*** EXCERPTED RECORDS

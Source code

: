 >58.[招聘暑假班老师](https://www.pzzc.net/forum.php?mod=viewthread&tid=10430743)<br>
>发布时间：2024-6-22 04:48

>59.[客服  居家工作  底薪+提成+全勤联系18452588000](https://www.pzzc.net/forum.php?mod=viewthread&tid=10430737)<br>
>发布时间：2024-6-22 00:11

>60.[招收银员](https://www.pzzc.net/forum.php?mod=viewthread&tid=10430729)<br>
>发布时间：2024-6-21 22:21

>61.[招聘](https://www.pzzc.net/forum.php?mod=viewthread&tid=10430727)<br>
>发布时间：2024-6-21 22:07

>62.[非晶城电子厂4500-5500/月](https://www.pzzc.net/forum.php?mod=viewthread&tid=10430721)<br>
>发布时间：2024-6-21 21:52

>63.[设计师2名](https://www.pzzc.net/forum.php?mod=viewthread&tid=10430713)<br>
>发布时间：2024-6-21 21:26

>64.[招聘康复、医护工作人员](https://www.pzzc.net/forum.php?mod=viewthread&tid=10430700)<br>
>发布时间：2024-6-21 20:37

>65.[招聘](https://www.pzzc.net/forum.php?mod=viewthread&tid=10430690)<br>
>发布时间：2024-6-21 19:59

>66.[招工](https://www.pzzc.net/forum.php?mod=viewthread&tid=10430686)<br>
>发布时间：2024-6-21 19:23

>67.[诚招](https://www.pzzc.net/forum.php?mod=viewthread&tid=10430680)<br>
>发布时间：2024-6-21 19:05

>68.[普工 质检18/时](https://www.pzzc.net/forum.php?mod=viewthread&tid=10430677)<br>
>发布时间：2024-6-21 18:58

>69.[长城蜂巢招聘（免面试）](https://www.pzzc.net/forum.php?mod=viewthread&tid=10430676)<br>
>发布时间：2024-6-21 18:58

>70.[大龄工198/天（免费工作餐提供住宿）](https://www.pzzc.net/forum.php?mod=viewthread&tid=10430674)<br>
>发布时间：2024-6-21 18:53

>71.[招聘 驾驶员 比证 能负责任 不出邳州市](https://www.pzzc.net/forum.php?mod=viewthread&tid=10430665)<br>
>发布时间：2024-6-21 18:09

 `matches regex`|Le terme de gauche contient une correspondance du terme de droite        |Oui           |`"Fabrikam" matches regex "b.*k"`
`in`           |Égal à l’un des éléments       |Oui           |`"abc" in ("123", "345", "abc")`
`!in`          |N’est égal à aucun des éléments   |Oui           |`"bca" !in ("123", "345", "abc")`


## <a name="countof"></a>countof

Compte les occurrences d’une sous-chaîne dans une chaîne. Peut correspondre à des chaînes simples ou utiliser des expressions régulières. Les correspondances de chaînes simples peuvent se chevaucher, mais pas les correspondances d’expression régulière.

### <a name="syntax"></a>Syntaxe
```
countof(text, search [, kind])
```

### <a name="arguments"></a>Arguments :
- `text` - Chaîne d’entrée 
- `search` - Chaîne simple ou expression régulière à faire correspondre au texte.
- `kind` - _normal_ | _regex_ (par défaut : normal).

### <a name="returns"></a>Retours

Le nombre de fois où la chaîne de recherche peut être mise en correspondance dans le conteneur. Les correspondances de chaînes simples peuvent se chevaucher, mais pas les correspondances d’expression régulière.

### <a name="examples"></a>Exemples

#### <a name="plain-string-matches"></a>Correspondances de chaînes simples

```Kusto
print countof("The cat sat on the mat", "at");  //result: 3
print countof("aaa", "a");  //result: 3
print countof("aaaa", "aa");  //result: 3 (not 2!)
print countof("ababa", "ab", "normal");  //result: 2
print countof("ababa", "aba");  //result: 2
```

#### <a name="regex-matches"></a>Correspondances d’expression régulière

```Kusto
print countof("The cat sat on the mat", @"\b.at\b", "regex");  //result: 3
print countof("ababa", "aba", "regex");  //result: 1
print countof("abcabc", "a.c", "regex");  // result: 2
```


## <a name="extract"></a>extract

******

→ **WHAT NEEDS TO BE DONE**
Wherever the string "correspondre" appears in a line above, copy that line.

→ **RESPONSE BELOW**
Compte les occurrences d’une sous-chaîne dans une chaîne. Peut correspondre à des chaînes simples ou utiliser des expressions régulières. Les correspondances de chaînes simples peuvent se chevaucher, mais pas les correspondances d’expression régulière.
- `search` - Chaîne simple ou expression régulière à faire correspondre au texte.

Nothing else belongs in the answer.